ARCA biopharma, Inc. (Nasdaq: ABIO) today announced that it has reached agreement with the U.S. Food and Drug Administration (FDA) regarding a Special Protocol Assessment (SPA) on the design of a clinical trial to assess the safety and efficacy of bucindolol in approximately 3,200 patients with chronic heart failure who have the genotype that appears to respond most favorably to bucindolol. Bucindolol is the Company's investigational, pharmacologically unique, beta-blocker and mild vasodilator. An SPA is an agreement with the FDA that the proposed trial protocol design, clinical endpoints and statistical analyses are acceptable to support regulatory approval. In November 2009, the Company announced that the FDA has designated as a Fast Track development program the investigation of bucindolol for the reduction of cardiovascular mortality and cardiovascular hospitalizations in a genotype-defined heart failure population. In March 2010, ARCA was awarded a patent from the U.S. Patent and Trademark Office (USPTO) on methods of treating heart failure patients with bucindolol based on genetic testing.
"This SPA agreement with the FDA, the latest in a series of important milestones for ARCA, provides us with a clearly defined development and regulatory pathway for bucindolol in the treatment of genotype-specific heart failure patients," said Michael R. Bristow, President and Chief Executive Officer of ARCA. "We appreciate the FDA's approach to identifying a means by which additional bucindolol effectiveness data can be generated in a genotype-defined heart failure population. If the planned study confirms previous observations made in the BEST trial, bucindolol has the potential to become the first genetically targeted heart failure treatment for what we estimate to be the approximately 1.5 million heart failure patients with systolic dysfunction and the genotype that appears to respond most favorably to bucindolol."
In accordance with the Company's SPA agreement with the FDA, the bucindolol clinical trial is designed to be an international, multi-center, randomized, double-blind clinical trial with a planned enrollment of approximately 3,200 patients with chronic heart failure who have the genotype that appears to respond most favorably to bucindolol. This genotype is defined as the homozygous state for arginine (Arg/Arg) at amino acid position 389 of the beta-1 adrenergic receptor. In this genotype, all of these beta-1 receptors in the heart have high function and high affinity for norepinephrine, with a relatively large fraction of the receptors having constitutive activity, all of which are properties that the Company believes predispose the patient with this genotype to an enhanced clinical response to bucindolol. Bucindolol is unique among beta-blockers in having been shown to lower systemic norepinephrine levels and facilitate conversion of constitutively active beta-1 Arg receptors to an inactive state, pharmacologic properties that may explain bucindolol's more favorable response in the beta-1 389 Arg/Arg genotype versus the response in another common genotype of the beta-1 receptor known as 389 Gly.

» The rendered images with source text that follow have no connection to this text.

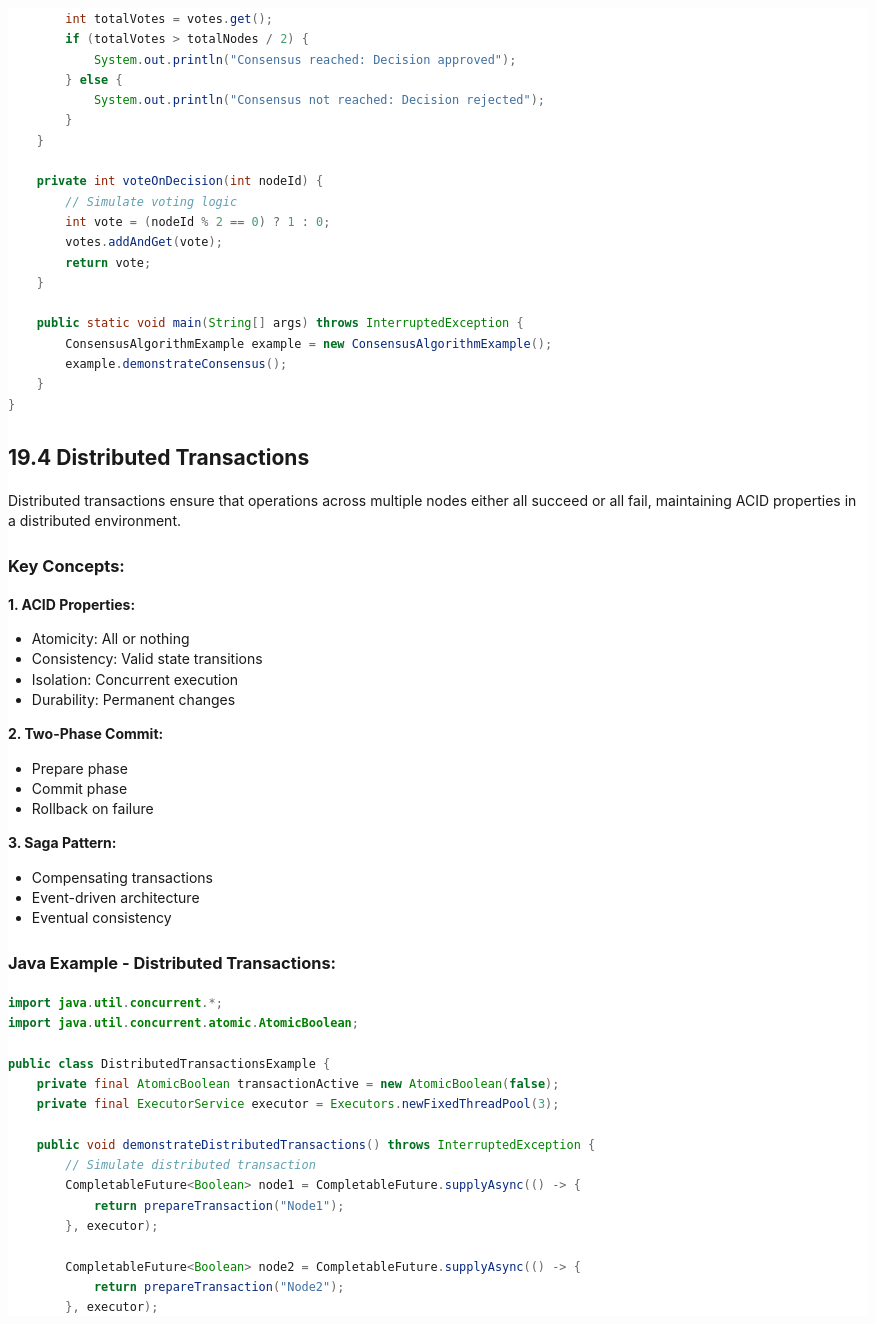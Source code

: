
 ```java
        int totalVotes = votes.get();
        if (totalVotes > totalNodes / 2) {
            System.out.println("Consensus reached: Decision approved");
        } else {
            System.out.println("Consensus not reached: Decision rejected");
        }
    }
    
    private int voteOnDecision(int nodeId) {
        // Simulate voting logic
        int vote = (nodeId % 2 == 0) ? 1 : 0;
        votes.addAndGet(vote);
        return vote;
    }
    
    public static void main(String[] args) throws InterruptedException {
        ConsensusAlgorithmExample example = new ConsensusAlgorithmExample();
        example.demonstrateConsensus();
    }
}
```

## 19.4 Distributed Transactions

Distributed transactions ensure that operations across multiple nodes either all succeed or all fail, maintaining ACID properties in a distributed environment.

### Key Concepts:

**1. ACID Properties:**
- Atomicity: All or nothing
- Consistency: Valid state transitions
- Isolation: Concurrent execution
- Durability: Permanent changes

**2. Two-Phase Commit:**
- Prepare phase
- Commit phase
- Rollback on failure

**3. Saga Pattern:**
- Compensating transactions
- Event-driven architecture
- Eventual consistency

### Java Example - Distributed Transactions:

```java
import java.util.concurrent.*;
import java.util.concurrent.atomic.AtomicBoolean;

public class DistributedTransactionsExample {
    private final AtomicBoolean transactionActive = new AtomicBoolean(false);
    private final ExecutorService executor = Executors.newFixedThreadPool(3);
    
    public void demonstrateDistributedTransactions() throws InterruptedException {
        // Simulate distributed transaction
        CompletableFuture<Boolean> node1 = CompletableFuture.supplyAsync(() -> {
            return prepareTransaction("Node1");
        }, executor);
        
        CompletableFuture<Boolean> node2 = CompletableFuture.supplyAsync(() -> {
            return prepareTransaction("Node2");
        }, executor);
```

The trial protocol includes a superiority comparison of bucindolol to the beta-blocker metoprolol CR/XL, which is approved for heart failure and other indications and which has not been shown to exhibit any differentiation of clinical effects in heart failure patients with the beta-1 389 Arg/Arg genotype as compared to the Gly genotypes. The primary endpoint of the planned trial is a composite of cardiovascular mortality and cardiovascular hospitalization. The trial protocol includes two interim data analyses at pre-specified numbers of primary endpoints. If the results of either of the interim analyses meet the pre-specified criteria, ARCA would be able to formally submit a complete response to the FDA's May 2009 Complete Response Letter and the results of the interim analysis could serve as the clinical effectiveness basis for FDA approval. The first interim data analysis is planned at 630 primary endpoints (57% of the projected total number). The trial protocol estimates reaching the first interim analysis 24-30 months into the trial. The SPA-defined criteria for fulfilling the FDA's request for additional evidence of effectiveness include a hazard ratio 95% confidence interval upper bound of <0.999 (a p-value of approximately 0.050) and safety comparable to metoprolol CR/XL. Even with a positive outcome at either of the interim analyses, the planned trial is designed to proceed to conclusion, estimated to take a total of 3.5 years (including the time to reach the interim analysis). In order to not influence the planned trial's subsequent completion, if the results of an interim data analysis are adequate to support potential approval of bucindolol, ARCA's goal would be to have bucindolol commercially available no sooner than immediately after the conclusion of the trial.
With a clear regulatory and clinical pathway now identified, the Company is continuing to evaluate several options for funding the proposed clinical trial. These options primarily include a strategic partnership, license and/or government funding. In the first quarter of the year, the Company raised approximately $6.8 million, net of offering costs, to provide additional time to effectively pursue these options. As the Company evaluates these options, its primary goal is to identify the most capital efficient path to create stockholder value. Subject to the Company's ability to obtain sufficient funding, the Company currently expects it could begin the proposed trial in the second half of 2011.